Konstantin Titov, the governor of Samara region and a member of the Federation Council, said on Monday that "the most frightening thing" about what many are calling the Chechen crisis is not the prospect of more violence but rather the "inflamation" of nationalist passions.
He was particularly criticial of the policies adopted by Moscow Mayor Yuri Luzhkov whose militia, Titov said, is checking people out not because of their actions but rather because of "the color of face, the shade of eyes, and the color of hair."
Such actions by officials, the experience of other countries suggests, are especially dangerous because they have the effect of appearing to give sanction to understandable if ugly attitudes among the population. And that pattern often has the effect of pushing governments to behave even worse.
Over the last month, many Russians have followed their government in blaming the Chechens or the North Caucasians for the recent bombings, even though, as Titov points out, "it has not been shown" that any of those actions were in fact the work of "Chechen terrorists."
Many Russians have been willing to support actions that appear to many to violate the Russian constitution and international human rights conventions in the name of fighting terrorist violence. And some Russian political figures have played to racist sentiments by taking actions that imply that those who look different or come from other regions are a threat to the integrity of Russia or to law and order in that country.
Not surprisingly, senior Russian officials have either denied that they are doing anything wrong or tried to shift the blame to other countries. On Monday, for example, Foreign Minister Igor Ivanov told the UN Human Rights Commission that the flow of illegal migrants from other former Soviet republics had forced Moscow's hand.
Moscow's latest actions have some deep roots. On October 5, 1993, and in the wake of the conflict between President Boris Yeltsin and the Russian parliament, Luzhkov issued a directive calling for the expulsion from the city of Moscow of "persons of Caucasian nationality."
At that time, human rights activists in Russia and abroad sharply criticized this decree because it violated universal principles of human rights and because its wording was reminiscent of Stalin's attacks on "persons of Jewish nationality."

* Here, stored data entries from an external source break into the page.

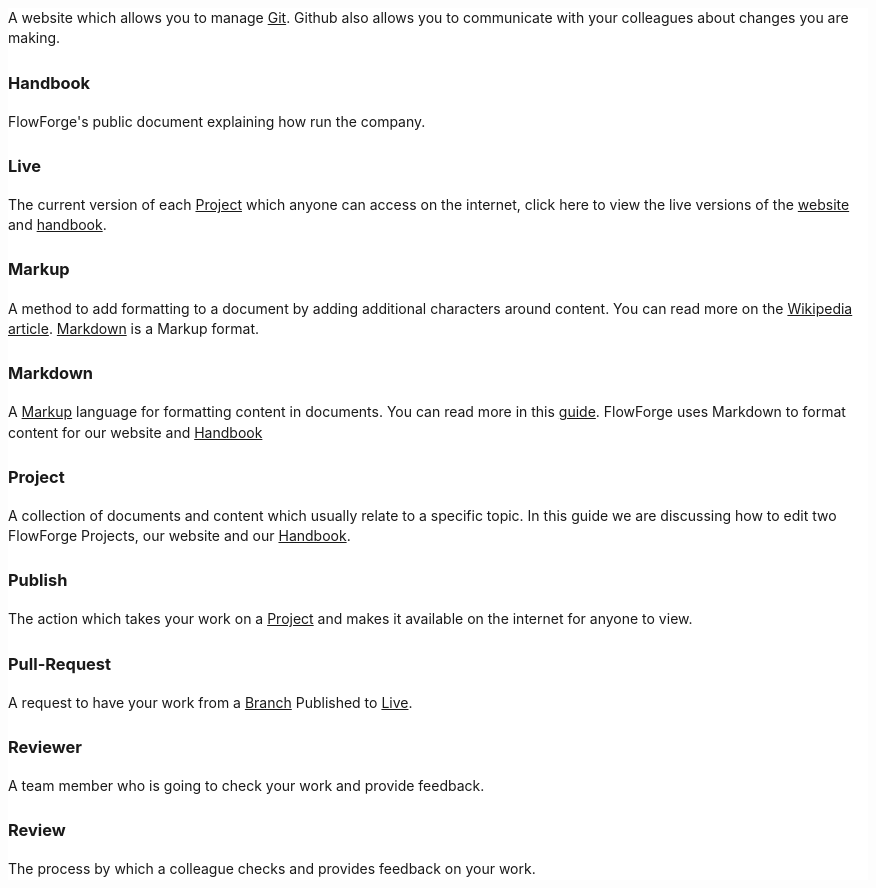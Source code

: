 A website which allows you to manage [Git](#git). Github also allows you to communicate with your colleagues about changes you are making.

### Handbook

FlowForge's public document explaining how run the company.

### Live

The current version of each [Project](#project) which anyone can access on the internet, click here to view the live versions of the [website](https://flowforge.com/) and [handbook](https://flowforge.com/handbook/).

### Markup

A method to add formatting to a document by adding additional characters around content. You can read more on the [Wikipedia article](https://en.wikipedia.org/wiki/Markup_language). [Markdown](#markdown) is a Markup format.

### Markdown

A [Markup](#markup) language for formatting content in documents. You can read more in this [guide](https://www.markdownguide.org/). FlowForge uses Markdown to format content for our website and [Handbook](#handbook)

### Project

A collection of documents and content which usually relate to a specific topic. In this guide we are discussing how to edit two FlowForge Projects, our website and our [Handbook](#handbook).

### Publish

The action which takes your work on a [Project](#project) and makes it available on the internet for anyone to view.

### Pull-Request

A request to have your work from a [Branch](#branch) Published to [Live](#live).

### Reviewer

A team member who is going to check your work and provide feedback. 

### Review

The process by which a colleague checks and provides feedback on your work.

But many in the Russian political establishment and most Western governments avoided any sharp criticism of Luzhkov's decree and its implementation, fearing that any comments might undermine popular support for Yeltsin.
As a result, Russian officials have continued to implement the decree -- admittedly in a sporadic manner -- over the last six years and now apparently feel confident that they can use it now to gain support at home and do so with relative impunity abroad.
Now, the consequences of that pattern of criticism and silence are becoming ever more obvious. Once again, human rights activists in Russia and abroad are warning as is Governor Titov about the implications of such actions for democracy and freedom in that country.
And once again, most Western governments appear to have concluded that any public criticism of Moscow's actions would either be counterproductive or would somehow undercut the fight against terrorism that they support.
Governor Titov's comments this week highlight the dangers of such actions and of acquiescence in them, but they also call attention to the more hopeful fact that there are many people in Russia as well as elsewhere who both fear and oppose the rise of racism.